### WHAT IS BEING ASKED
Begin at the line that has "your GitHub profile.", stop after the line that has "# Variable: linterScopes", and print exactly those lines from the records below, without any pictures.

### SUPPLIED INFORMATION
Start of Block
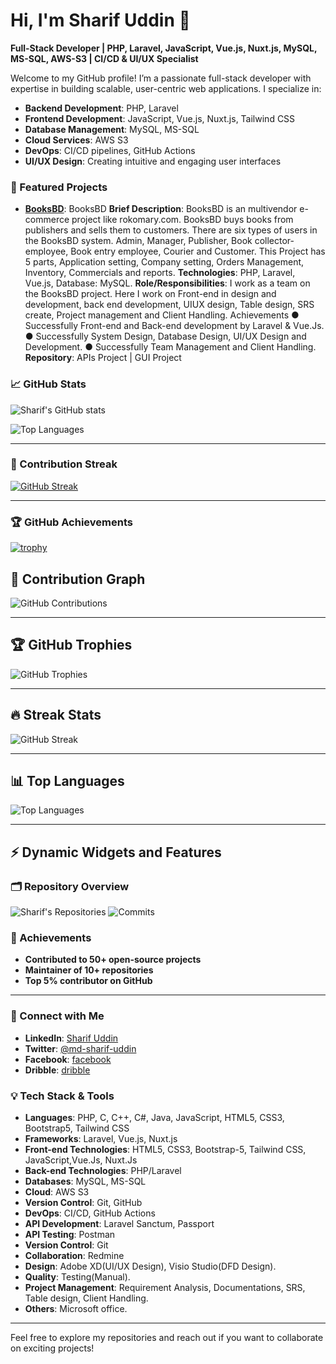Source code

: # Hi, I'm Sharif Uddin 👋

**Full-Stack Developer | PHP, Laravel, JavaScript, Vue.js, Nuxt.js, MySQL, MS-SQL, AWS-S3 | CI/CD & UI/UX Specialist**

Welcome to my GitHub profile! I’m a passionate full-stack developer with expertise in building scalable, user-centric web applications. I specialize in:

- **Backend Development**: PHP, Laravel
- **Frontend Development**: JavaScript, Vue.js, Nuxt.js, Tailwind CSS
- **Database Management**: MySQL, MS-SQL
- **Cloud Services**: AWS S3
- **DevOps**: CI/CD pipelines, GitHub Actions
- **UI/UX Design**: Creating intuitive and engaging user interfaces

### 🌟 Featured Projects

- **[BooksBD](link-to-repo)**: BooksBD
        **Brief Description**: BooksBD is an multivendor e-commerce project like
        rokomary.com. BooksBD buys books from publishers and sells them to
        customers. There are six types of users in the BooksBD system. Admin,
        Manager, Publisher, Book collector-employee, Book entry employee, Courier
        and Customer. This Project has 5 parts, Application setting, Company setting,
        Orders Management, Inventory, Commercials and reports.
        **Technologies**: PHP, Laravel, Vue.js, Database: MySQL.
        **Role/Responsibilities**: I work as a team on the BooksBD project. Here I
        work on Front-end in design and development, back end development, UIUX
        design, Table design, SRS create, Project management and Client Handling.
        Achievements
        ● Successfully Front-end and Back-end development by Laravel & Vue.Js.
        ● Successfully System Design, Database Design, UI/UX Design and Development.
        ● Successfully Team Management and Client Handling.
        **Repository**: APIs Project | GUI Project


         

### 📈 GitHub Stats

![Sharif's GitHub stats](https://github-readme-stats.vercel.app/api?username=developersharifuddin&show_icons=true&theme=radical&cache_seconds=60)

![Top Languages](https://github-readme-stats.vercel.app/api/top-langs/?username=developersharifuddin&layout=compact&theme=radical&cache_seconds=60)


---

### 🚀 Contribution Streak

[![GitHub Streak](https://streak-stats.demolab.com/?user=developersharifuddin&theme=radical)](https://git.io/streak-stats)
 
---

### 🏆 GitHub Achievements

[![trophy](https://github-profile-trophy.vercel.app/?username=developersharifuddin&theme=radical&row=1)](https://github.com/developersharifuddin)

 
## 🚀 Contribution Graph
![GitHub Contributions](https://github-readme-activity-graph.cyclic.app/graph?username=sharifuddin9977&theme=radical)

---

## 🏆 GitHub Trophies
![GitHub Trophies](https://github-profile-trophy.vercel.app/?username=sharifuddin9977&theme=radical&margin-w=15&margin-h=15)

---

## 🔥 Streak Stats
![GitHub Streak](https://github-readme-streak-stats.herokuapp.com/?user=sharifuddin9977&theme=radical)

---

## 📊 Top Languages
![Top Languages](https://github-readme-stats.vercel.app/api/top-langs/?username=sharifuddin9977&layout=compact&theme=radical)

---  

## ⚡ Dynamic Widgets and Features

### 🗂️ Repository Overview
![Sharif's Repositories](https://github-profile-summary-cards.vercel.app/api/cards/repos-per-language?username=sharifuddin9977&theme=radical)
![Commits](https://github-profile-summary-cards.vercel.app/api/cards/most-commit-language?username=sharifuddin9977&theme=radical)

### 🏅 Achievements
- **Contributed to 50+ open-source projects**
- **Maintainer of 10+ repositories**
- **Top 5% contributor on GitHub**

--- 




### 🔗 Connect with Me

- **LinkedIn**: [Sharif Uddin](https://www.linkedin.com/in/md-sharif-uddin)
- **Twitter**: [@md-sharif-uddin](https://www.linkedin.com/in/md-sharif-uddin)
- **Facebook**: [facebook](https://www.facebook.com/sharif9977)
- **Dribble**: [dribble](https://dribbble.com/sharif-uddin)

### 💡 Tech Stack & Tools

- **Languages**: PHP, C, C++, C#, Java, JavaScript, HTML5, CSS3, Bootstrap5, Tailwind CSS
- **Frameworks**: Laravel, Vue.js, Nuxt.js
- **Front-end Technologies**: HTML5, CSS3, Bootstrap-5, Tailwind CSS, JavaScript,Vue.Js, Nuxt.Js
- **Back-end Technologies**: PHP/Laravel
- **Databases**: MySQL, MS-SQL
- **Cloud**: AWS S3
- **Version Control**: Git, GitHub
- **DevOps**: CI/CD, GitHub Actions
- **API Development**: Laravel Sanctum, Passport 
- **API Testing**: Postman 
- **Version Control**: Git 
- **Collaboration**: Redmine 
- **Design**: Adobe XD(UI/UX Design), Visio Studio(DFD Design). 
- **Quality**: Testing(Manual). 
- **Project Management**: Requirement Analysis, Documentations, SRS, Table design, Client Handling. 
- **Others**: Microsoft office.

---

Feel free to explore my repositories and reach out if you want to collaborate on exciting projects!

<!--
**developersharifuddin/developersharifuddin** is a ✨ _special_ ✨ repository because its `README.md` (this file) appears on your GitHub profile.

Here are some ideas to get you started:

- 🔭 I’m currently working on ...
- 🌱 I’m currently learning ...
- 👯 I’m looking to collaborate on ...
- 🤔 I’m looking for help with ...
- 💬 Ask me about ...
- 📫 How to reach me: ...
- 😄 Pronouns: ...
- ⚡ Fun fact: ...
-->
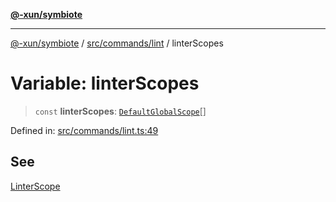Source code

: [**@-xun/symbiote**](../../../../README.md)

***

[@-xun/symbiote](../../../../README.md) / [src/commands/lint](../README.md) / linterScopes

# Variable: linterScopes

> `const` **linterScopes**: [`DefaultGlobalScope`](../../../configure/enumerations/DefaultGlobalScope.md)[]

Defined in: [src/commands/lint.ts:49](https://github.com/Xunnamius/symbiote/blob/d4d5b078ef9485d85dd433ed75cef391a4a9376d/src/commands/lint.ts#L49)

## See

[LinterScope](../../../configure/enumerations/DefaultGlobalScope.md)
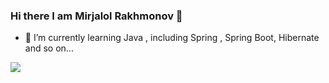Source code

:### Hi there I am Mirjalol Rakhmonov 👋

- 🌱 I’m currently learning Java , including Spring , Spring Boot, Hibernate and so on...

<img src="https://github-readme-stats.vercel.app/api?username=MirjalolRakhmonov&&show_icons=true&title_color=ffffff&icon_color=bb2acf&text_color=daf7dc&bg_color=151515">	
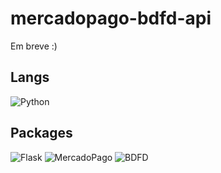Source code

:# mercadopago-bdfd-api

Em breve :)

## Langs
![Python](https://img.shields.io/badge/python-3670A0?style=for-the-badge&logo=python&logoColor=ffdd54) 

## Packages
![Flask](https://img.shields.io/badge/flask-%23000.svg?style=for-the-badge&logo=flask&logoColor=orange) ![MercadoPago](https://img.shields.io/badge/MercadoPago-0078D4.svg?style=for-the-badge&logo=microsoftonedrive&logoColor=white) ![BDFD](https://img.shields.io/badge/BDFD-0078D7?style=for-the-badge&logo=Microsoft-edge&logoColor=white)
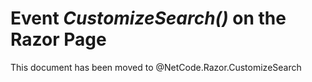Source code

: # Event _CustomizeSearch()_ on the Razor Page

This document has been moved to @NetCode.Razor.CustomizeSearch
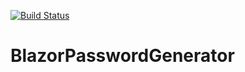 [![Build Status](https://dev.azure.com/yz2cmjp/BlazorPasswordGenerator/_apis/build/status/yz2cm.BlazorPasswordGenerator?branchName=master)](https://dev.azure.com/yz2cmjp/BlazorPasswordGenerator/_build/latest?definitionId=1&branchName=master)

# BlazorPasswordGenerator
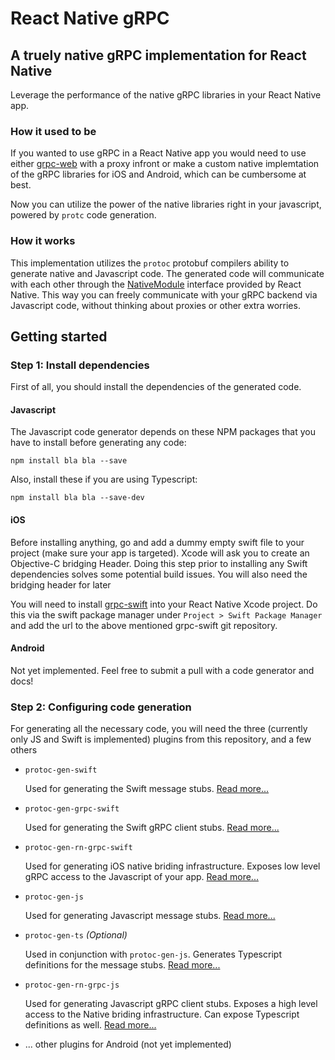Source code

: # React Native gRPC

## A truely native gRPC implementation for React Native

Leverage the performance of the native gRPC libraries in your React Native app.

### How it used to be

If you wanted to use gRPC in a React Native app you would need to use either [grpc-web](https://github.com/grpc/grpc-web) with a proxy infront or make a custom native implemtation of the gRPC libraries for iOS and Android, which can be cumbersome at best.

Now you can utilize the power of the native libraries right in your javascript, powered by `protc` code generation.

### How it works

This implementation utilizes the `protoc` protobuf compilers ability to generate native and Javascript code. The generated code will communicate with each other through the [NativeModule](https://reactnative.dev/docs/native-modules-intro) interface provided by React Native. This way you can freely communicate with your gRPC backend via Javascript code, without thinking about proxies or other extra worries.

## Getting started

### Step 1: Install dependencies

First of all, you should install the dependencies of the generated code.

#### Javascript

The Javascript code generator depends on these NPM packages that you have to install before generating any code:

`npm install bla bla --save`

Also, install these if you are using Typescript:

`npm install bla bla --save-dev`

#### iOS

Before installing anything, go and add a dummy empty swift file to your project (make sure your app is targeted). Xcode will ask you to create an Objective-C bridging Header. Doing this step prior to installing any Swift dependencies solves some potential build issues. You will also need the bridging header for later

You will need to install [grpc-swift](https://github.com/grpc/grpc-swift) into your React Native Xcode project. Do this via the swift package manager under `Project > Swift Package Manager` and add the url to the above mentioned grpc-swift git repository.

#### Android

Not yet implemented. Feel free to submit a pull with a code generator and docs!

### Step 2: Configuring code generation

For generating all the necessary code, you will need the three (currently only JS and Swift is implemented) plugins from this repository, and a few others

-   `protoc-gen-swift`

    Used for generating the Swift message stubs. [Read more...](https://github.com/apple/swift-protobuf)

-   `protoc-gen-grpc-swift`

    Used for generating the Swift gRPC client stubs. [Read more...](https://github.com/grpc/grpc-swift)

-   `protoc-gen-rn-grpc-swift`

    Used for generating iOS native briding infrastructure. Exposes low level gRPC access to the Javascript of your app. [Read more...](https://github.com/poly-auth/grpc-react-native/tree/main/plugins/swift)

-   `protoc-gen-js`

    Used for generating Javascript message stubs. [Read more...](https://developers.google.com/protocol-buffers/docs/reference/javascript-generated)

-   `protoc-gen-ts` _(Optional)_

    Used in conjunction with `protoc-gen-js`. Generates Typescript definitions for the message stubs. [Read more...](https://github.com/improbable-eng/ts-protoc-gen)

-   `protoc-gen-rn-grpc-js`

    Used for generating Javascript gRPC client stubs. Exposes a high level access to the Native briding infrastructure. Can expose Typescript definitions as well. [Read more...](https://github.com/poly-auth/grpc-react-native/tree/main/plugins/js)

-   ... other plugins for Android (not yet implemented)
End of Block
### ANSWER SPACE
**developersharifuddin/developersharifuddin** is a ✨ _special_ ✨ repository because its `README.md` (this file) appears on your GitHub profile.

Here are some ideas to get you started:

- 🔭 I’m currently working on ...
- 🌱 I’m currently learning ...
- 👯 I’m looking to collaborate on ...
- 🤔 I’m looking for help with ...
- 💬 Ask me about ...
- 📫 How to reach me: ...
- 😄 Pronouns: ...
- ⚡ Fun fact: ...
-->
Source code

: [**@-xun/symbiote**](../../../../README.md)

***

[@-xun/symbiote](../../../../README.md) / [src/commands/lint](../README.md) / linterScopes

# Variable: linterScopes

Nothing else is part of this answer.